What are we to make of all this statistical jibberish in clinical terms? The bottom line is that inter-examiner reliability is good for determining the short leg side, the Derifield test is completely unreliable, and flexing the knees to 90 degrees seems to lead to the observation of the short leg getting longer in the vast majority of cases. Using the "eyeball approximation" method of determining the degree of short leg is not very reliable, at least using the method we described. Our study of the prone-leg check was only designed to assess reliability, not validity. We did not attempt to correlate the findings of the leg-check analysis with some gold-standard test such as standing weight-bearing plain-film X-ray analysis of leg length.

An important clinical test is one that is both reliable and valid. This would be a test that consistently gives the same results when performed by two or more different clinicians (reliability), as well as a test that gives meaningful and accurate clinical information that has been cross-referenced by comparison to some other gold-standard test (validity).

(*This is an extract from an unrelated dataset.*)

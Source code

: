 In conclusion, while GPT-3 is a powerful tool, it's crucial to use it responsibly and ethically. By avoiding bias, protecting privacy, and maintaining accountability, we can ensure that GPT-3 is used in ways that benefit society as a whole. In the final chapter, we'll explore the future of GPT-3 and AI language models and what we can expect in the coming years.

In a chiropractic setting, most clinicians perform a prone leg-length check as a precursor to performing a spinal adjustment or manipulation. How does the short-leg side help the clinician decide when and where to treat the patient's spine? Has this determination been validated with some other gold-standard test? In this clinical context, we would need to know information about the validity of the prone-leg check, not merely its reliability.

For the prone-leg check to be considered a valid test for determining the presence of spinal subluxation or segmental dysfunction/restriction, it would need to be established that the finding of "short leg" is correlated highly with some other gold-standard test. For procedures that have been shown to be unreliable, such as the Derifield head-rotation test, there is no reason to even consider validity testing, because reliability is a prerequisite of validity. These same questions could be asked about motion or static palpation of the spine as an indicator of spinal subluxation or segmental dysfunction.

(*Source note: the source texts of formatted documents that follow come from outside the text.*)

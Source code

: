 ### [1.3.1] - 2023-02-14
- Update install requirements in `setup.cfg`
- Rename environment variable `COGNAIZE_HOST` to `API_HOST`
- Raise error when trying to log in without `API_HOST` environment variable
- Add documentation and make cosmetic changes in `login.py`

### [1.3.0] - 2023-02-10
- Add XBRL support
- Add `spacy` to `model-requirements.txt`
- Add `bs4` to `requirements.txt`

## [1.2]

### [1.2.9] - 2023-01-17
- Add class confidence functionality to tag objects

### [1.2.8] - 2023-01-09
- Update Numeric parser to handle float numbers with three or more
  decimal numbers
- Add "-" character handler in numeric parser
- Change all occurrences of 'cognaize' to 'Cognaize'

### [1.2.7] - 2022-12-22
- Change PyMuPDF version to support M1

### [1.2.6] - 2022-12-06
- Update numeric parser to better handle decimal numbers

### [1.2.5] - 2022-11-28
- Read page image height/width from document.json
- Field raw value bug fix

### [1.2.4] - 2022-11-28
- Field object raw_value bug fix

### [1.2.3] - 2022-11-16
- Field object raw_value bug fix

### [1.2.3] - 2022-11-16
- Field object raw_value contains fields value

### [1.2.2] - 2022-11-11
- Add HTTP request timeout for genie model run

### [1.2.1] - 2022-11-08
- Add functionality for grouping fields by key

Herein lies a huge challenge for the chiropractic profession. Do we have some gold-standard test for determining the presence of spinal subluxation or segmental dysfunction? If not, how can perform any significant validity testing without a standardized comparison test of known accuracy? The bottom line is that we may not be able to perform validity studies due to lack of an acceptable gold-standard comparison test, but we can certainly perform reliability studies. Since we know that reliability is a prerequisite of validity, tests that do not show an adequate level of inter-examiner reliability should be discarded from our clinical practices. In my opinion, reliability and validity studies should be an important research agenda for the chiropractic profession as it moves forward into the 21st century of evidence-based practice.

References

  1. Schneider MJ, et al. Interexaminer reliability of the prone leg length analysis procedure. J Manip Physiol Ther 2007;30(7):514-21.
  2. Gordis L. Epidemiology. 2nd ed. Philadelphia: W.B. Saunders Company, 2000.
  3. Landis JR, Koch GG. The measurement of observer agreement for categorical data. Biometrics 1977;33:159-74.

Dr. Michael Schneider is a 1982 graduate of Palmer College of Chiropractic and has been in private practice for 30 years. He obtained a PhD in rehabilitation science from the University of Pittsburgh in 2008, where he now works full-time as an assistant professor in the School of Health and Rehabilitation Sciences. Dr. Schneider is a founding member of the West Hartford Group, a chiropractic think-tank devoted to advancing the identity of chiropractors as primary spine care physicians.